Please state how many lines of the records below contain the word "strict". Give the number and nothing else.

▶

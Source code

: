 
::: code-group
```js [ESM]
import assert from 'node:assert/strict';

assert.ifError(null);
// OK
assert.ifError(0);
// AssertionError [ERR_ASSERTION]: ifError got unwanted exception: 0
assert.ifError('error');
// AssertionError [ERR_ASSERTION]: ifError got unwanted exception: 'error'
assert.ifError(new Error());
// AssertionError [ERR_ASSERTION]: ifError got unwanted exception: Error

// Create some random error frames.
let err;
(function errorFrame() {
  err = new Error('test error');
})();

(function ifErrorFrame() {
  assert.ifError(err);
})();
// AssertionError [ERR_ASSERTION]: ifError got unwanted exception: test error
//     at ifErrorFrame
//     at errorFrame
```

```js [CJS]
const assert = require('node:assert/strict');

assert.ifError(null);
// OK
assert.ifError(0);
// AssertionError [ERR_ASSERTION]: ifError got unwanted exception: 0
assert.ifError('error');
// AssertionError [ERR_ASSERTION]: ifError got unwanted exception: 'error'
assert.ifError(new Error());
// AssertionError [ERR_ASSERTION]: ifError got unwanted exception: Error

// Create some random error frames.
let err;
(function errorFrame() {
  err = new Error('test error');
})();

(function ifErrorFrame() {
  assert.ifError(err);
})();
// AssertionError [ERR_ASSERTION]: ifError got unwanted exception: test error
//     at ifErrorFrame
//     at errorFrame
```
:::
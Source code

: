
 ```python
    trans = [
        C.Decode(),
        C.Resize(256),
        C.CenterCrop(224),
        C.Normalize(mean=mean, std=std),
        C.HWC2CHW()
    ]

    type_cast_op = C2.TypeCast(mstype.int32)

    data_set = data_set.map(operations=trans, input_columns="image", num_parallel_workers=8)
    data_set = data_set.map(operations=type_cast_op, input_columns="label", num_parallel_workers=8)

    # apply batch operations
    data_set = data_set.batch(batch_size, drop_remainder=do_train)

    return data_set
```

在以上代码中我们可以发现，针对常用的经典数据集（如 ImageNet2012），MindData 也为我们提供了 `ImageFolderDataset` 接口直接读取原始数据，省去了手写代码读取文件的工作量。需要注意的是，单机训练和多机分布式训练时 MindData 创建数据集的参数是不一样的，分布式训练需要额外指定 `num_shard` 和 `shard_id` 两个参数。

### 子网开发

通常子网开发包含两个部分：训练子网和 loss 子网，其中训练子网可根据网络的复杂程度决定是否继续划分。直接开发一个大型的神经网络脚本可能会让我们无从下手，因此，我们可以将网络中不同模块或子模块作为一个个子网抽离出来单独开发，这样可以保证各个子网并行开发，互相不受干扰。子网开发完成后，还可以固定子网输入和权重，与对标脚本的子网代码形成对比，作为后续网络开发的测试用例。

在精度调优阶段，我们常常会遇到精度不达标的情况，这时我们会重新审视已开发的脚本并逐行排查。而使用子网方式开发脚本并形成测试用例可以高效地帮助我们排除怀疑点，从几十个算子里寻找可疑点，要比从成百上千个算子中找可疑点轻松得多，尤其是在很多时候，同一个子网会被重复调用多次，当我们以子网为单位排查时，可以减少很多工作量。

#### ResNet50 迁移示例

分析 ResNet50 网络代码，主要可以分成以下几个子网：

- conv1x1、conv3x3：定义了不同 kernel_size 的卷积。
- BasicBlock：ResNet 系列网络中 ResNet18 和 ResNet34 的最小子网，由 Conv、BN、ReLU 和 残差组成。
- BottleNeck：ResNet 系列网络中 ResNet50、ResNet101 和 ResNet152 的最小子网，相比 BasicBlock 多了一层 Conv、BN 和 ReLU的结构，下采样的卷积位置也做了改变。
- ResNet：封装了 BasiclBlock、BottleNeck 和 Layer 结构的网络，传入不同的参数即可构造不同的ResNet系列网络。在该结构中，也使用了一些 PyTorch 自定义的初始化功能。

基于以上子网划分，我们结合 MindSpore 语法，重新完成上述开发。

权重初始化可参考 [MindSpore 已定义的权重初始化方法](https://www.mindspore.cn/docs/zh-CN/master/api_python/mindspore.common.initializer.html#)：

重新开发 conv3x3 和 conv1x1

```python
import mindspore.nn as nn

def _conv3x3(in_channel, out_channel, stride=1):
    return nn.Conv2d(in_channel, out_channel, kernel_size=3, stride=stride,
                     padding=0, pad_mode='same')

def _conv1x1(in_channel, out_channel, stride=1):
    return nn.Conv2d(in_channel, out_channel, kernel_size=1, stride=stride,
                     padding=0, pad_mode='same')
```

◀

## REPLY
2